Old suffers a bit from Shyamalan’s weaknesses as a writer, but by its end, ranks as one of the director’s weirdest and most poignant works yet.


If there’s a single unifying force behind the films of M. Night Shyamalan, it’s their outright insistence upon requiring a certain amount of openness and good will in order to properly engage; they operate in purely filmic (and, at times, deeply idiosyncratic) terms and express themselves in disjointed tonal variants, which can come off as a bit silly or even amateurish on a superficial level. They also regularly ask for a suspension, not of disbelief, but of belief in logic and order in a lawless universe — in essence, to understand the world outside the structures of intelligible reason. His films concern themselves with the mythic likes of hauntings (The Sixth Sense), superheroes (Unbreakable), and mystical otherworlds (Lady in the Water), treating these subjects with a realistically grounded wonder that suggests their believability isn’t rooted in indexicality, but in one’s own stubborn refusal to understand. Even when his material becomes interested in more human affairs — The Happening outright imagined the breakdown of Western civilization — they’re affairs that delineate from most narrative expectations in ways that reject rigid structural expectations, which is something of an interesting turn from a writer heavily associated with twist endings. 

With Old, M. Night Shyamalan once again asks us to believe; yet, there’s little here that requires much faith from the viewer in terms of functionality. If anything, this is one of Shyamalan’s least fantastical episodes — at least on a base thematic level — that just happens to be presented in one of his more personal and visually experimental works, one that finds the quinquagenarian director reflecting on his encroaching mortality in terms only he could define. The basic set-up finds Guy (Gael García Bernal) and Prisca (Vicky Krieps) trapped on a secluded island with their two young children — there’s another family and a stray couple that joins shortly after — where they all soon notice that they’re beginning to age at an accelerated rate, a rapidity that finds days flying by in the span of a few seconds. The thematic potency of the concept announces itself nearly immediately, and continues to follow through: specifically, the entangled notions of how life often feels like it can’t move fast enough in youth, only for it to barrel through during adulthood; the growing pains of aging arriving one after another with little fanfare; and the end of childhood innocence located in the eventual loss of one’s elders.
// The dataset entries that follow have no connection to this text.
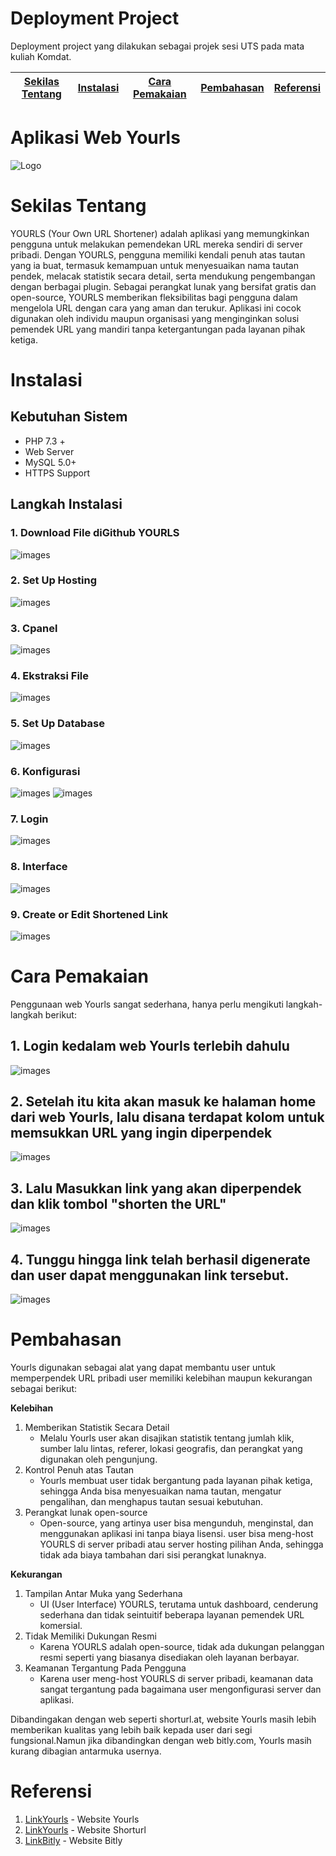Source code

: # Deployment Project
Deployment project yang dilakukan sebagai projek sesi UTS pada mata kuliah Komdat.

[Sekilas Tentang](#sekilas-tentang) | [Instalasi](#instalasi) | [Cara Pemakaian](#cara-pemakaian) | [Pembahasan](#pembahasan) | [Referensi](#referensi)
:---:|:---:|:---:|:---:|:---:|
# Aplikasi Web Yourls
![Logo](./images/logo(1).png)
# Sekilas Tentang
YOURLS (Your Own URL Shortener) adalah aplikasi yang memungkinkan pengguna untuk melakukan pemendekan URL mereka sendiri di server pribadi. Dengan YOURLS, pengguna memiliki kendali penuh atas tautan yang ia buat, termasuk kemampuan untuk menyesuaikan nama tautan pendek, melacak statistik secara detail, serta mendukung pengembangan dengan berbagai plugin. Sebagai perangkat lunak yang bersifat gratis dan open-source, YOURLS memberikan fleksibilitas bagi pengguna dalam mengelola URL dengan cara yang aman dan terukur. Aplikasi ini cocok digunakan oleh individu maupun organisasi yang menginginkan solusi pemendek URL yang mandiri tanpa ketergantungan pada layanan pihak ketiga.
# Instalasi
## Kebutuhan Sistem
- PHP 7.3 +
- Web Server
- MySQL 5.0+
- HTTPS Support
## Langkah Instalasi

### 1. Download File diGithub YOURLS
![images](./images/1.png)
### 2. Set Up Hosting
![images](./images/2.png)
### 3. Cpanel
![images](./images/3.png)
### 4. Ekstraksi File
![images](./images/5.png)
### 5. Set Up Database
![images](./images/6.png)
### 6. Konfigurasi
![images](./images/7.1.png)
![images](./images/7.2.png)
### 7. Login
![images](./images/8.png)
### 8. Interface
![images](./images/9.png)
### 9. Create or Edit Shortened Link
![images](./images/10.png)
# Cara Pemakaian
Penggunaan web Yourls sangat sederhana, hanya perlu mengikuti langkah-langkah berikut:
## 1. Login kedalam web Yourls terlebih dahulu
![images](./images/11.png)
## 2. Setelah itu kita akan masuk ke halaman home dari web Yourls, lalu disana terdapat kolom untuk memsukkan URL yang ingin diperpendek
![images](./images/12.png)
## 3. Lalu Masukkan link yang akan diperpendek dan klik tombol "shorten the URL"
![images](./images/13.png)
## 4. Tunggu hingga link telah berhasil digenerate dan user dapat menggunakan link tersebut.
![images](./images/14.png)
# Pembahasan
Yourls digunakan sebagai alat yang dapat membantu user untuk memperpendek URL pribadi user memiliki kelebihan maupun kekurangan sebagai berikut:

**Kelebihan**
1. Memberikan Statistik Secara Detail
   - Melalu Yourls user akan disajikan statistik tentang jumlah klik, sumber lalu lintas, referer, lokasi geografis, dan perangkat yang digunakan oleh pengunjung. 
2. Kontrol Penuh atas Tautan
   - Yourls membuat user tidak bergantung pada layanan pihak ketiga, sehingga Anda bisa menyesuaikan nama tautan, mengatur pengalihan, dan menghapus tautan sesuai kebutuhan.
3. Perangkat lunak open-source
   - Open-source, yang artinya user bisa mengunduh, menginstal, dan menggunakan aplikasi ini tanpa biaya lisensi. user bisa meng-host YOURLS di server pribadi atau server hosting pilihan Anda, sehingga tidak ada biaya tambahan dari sisi perangkat lunaknya.

**Kekurangan**
1. Tampilan Antar Muka yang Sederhana
   - UI (User Interface) YOURLS, terutama untuk dashboard, cenderung sederhana dan tidak seintuitif beberapa layanan pemendek URL komersial.
2. Tidak Memiliki Dukungan Resmi
   - Karena YOURLS adalah open-source, tidak ada dukungan pelanggan resmi seperti yang biasanya disediakan oleh layanan berbayar. 
3. Keamanan Tergantung Pada Pengguna
   - Karena user meng-host YOURLS di server pribadi, keamanan data sangat tergantung pada bagaimana user mengonfigurasi server dan aplikasi.

Dibandingakan dengan web seperti shorturl.at, website Yourls masih lebih memberikan kualitas yang lebih baik kepada user dari segi fungsional.Namun jika dibandingkan dengan web bitly.com, Yourls masih kurang dibagian antarmuka usernya.
# Referensi
1. [LinkYourls](https://yourls.org/docs) - Website Yourls
2. [LinkYourls](https://www.shorturl.at/) - Website Shorturl
3. [LinkBitly](https://bitly.com/) - Website Bitly
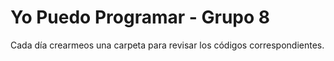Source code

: # Yo Puedo Programar - Grupo 8

Cada día crearmeos una carpeta para revisar los códigos correspondientes.
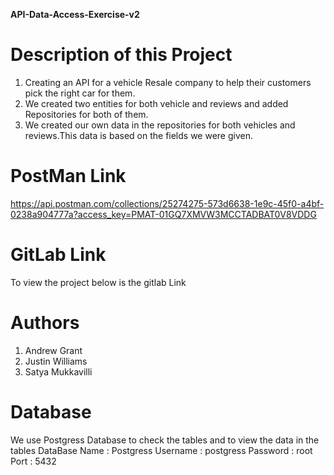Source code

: **API-Data-Access-Exercise-v2**

# Description of this Project
1. Creating an API for a vehicle Resale company to help their customers pick the right car for them.
2. We created two entities for both vehicle and reviews and added Repositories for both of them.
3. We created our own data in the repositories for both vehicles and reviews.This data is based on the fields we were given.

# PostMan Link 
https://api.postman.com/collections/25274275-573d6638-1e9c-45f0-a4bf-0238a904777a?access_key=PMAT-01GQ7XMVW3MCCTADBAT0V8VDDG 

# GitLab Link
To view the project below is the gitlab Link

# Authors 
1. Andrew Grant
2. Justin Williams
3. Satya Mukkavilli

# Database
We use Postgress Database to check the tables and to view the data in the tables
 DataBase Name : Postgress
 Username : postgress
 Password : root
 Port : 5432




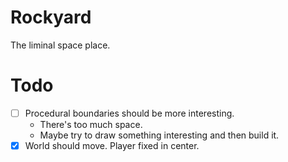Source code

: # Rockyard

The liminal space place.

# Todo

- [ ] Procedural boundaries should be more interesting.
    - There's too much space.
    - Maybe try to draw something interesting and then build it.
- [x] World should move. Player fixed in center.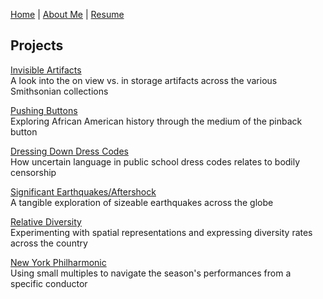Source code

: [Home](https://amina-brown.github.io) | [About Me](https://amina-brown.github.io/about_me.html) | [Resume]() 

## Projects

[Invisible Artifacts](https://amina-brown.github.io/invisible_artifacts.html)  
A look into the on view vs. in storage artifacts across the various Smithsonian collections

[Pushing Buttons](https://amina-brown.github.io/pushing_buttons.html)  
Exploring African American history through the medium of the pinback button

[Dressing Down Dress Codes]()  
How uncertain language in public school dress codes relates to bodily censorship

[Significant Earthquakes/Aftershock]()  
A tangible exploration of sizeable earthquakes across the globe

[Relative Diversity]()  
Experimenting with spatial representations and expressing diversity rates across the country

[New York Philharmonic]()  
Using small multiples to navigate the season's performances from a specific conductor
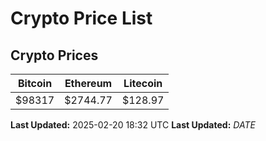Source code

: # Crypto Price List

## Crypto Prices
| Bitcoin | Ethereum | Litecoin |
| ------- | -------- | -------- |
| $98317 | $2744.77 | $128.97 |
**Last Updated:** 2025-02-20 18:32 UTC
**Last Updated:** $DATE$

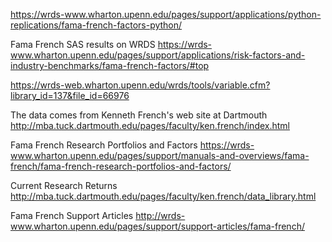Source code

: https://wrds-www.wharton.upenn.edu/pages/support/applications/python-replications/fama-french-factors-python/

Fama French SAS results on WRDS
https://wrds-www.wharton.upenn.edu/pages/support/applications/risk-factors-and-industry-benchmarks/fama-french-factors/#top


https://wrds-web.wharton.upenn.edu/wrds/tools/variable.cfm?library_id=137&file_id=66976

The data comes from Kenneth French's web site at Dartmouth
http://mba.tuck.dartmouth.edu/pages/faculty/ken.french/index.html

Fama French Research Portfolios and Factors
https://wrds-www.wharton.upenn.edu/pages/support/manuals-and-overviews/fama-french/fama-french-research-portfolios-and-factors/

Current Research Returns
http://mba.tuck.dartmouth.edu/pages/faculty/ken.french/data_library.html

Fama French Support Articles
http://wrds-www.wharton.upenn.edu/pages/support/support-articles/fama-french/
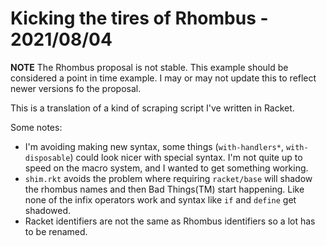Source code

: # Kicking the tires of Rhombus - 2021/08/04

**NOTE** The Rhombus proposal is not stable.  This example should be considered a point in time example.  I may or may not update this to reflect newer versions fo the proposal.

This is a translation of a kind of scraping script I've written in Racket.

Some notes:
- I'm avoiding making new syntax, some things (`with-handlers*`, `with-disposable`) could look nicer with 
  special syntax.  I'm not quite up to speed on the macro system, and I wanted to get something working.
- `shim.rkt` avoids the problem where requiring `racket/base` will shadow the rhombus names and then 
  Bad Things(TM) start happening.  Like none of the infix operators work and syntax like `if` and `define` 
  get shadowed.
- Racket identifiers are not the same as Rhombus identifiers so a lot has to be renamed.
The immediate drama of the premise — one explained away as a result of the Earth’s gravity, the literal weight of time being the central antagonist here — is so strong that the narrative progression feels natural and instinctual, with the advent of some new issue plaguing a member of the group as they continue to rapidly deteriorate. 

In order to keep up with these natural horrors, Shyamalan employs some of his most freeing and liberating camera movements to date, easily switching between spatial perspectives and interweaving the growing drama. He never seeks to show what would be too ridiculous to pull off (i.e., children turning into adolescents), and he doesn’t foreground his special effects over the more existential issues at hand, taking care to keep the atmosphere, foreboding and intense, in his focus. Even while largely stuck in one shooting location, he makes excellent use of the cinematic space — he genuinely defines it as a physical location, one with a constructed geography and one that operates as a zone outside of order’s control, as the characters’ easy belief in the laws of science and mathematics (Guy is an insurance claimsman who rattles off statistical data about fatal accidents; there’s a doctor in the group who begins to lose his sanity) slowly dissipates. Shyamalan has always been a strong director of actors, often placing them in emotionally vulnerable situations that first appear affectionately obtuse, and here, his cast remains steadfast and committed. Most of the time, in junctures of pure dread (like an unforeseen pregnancy), the shot will just hang there, occasionally pushing forward on the actor’s disheleved face; nothing more is needed, and the effect is palpably felt.

But before we get to the action — the “hook” of the film, you could call it — one must get through Old‘s opening section that ushers in incident, which is… rough, to say the least. Loaded with obvious signifiers that will only meagerly pay off by the end and forced character exposition, this is another reminder of the profound limitations Shyamalan often displays as a writer. He remains committed to his central concept up to a certain point — there’s a beautifully realized bit near the tail end with Bernal and Krieps’ fading couple, whose past misgivings they forgive as they anticipate their eventual ends — but is equally committed to over-explaining the “who” and “why” of this particular situation. One could also understand this as something of a needed cool-down period from the high-wire melodrama that has preceded it, in a similar vein to Hitchock’s Psycho and its notoriously lame ending, but that feels like a stretch considering how long this section lasts. But when Old is freed from such contexts — and if one is willing to believe in M. Night enough to free their personal enjoyment from these anchors — then Old ranks as one of Shyamalan’s most poignant, exploratory, and outright weird cinematic documents yet. To compare him to Hitch just one more time, M. Night has often talked about Alfred’s influence and his tendency to guide the fate of the characters through an unseen hand that was clearly the director’s. It’s fitting, then, that the director’s familiar cameo this time around is that of the travel guide who transports these characters to the films’ paramount location — Shyamalan is, as always, guiding them to their fated ends.